• WHAT IS BEING ASKED
For each line in the material below that holds "better", copy that line.

• RECORDS SUPPLIED
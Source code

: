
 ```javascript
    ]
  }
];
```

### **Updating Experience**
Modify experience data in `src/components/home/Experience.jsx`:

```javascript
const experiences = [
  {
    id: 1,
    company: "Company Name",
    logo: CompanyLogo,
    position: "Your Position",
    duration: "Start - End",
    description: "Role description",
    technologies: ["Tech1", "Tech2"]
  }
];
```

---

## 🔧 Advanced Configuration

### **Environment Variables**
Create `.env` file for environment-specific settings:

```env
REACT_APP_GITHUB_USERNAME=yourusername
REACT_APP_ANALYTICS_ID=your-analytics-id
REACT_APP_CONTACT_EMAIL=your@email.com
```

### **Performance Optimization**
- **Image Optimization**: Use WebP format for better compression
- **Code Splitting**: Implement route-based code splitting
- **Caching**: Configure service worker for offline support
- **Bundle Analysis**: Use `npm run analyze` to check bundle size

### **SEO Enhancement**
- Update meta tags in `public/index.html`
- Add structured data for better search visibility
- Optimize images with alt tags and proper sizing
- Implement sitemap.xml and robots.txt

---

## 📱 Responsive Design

• RESULT FOR THIS EXERCISE
- **Image Optimization**: Use WebP format for better compression
- Add structured data for better search visibility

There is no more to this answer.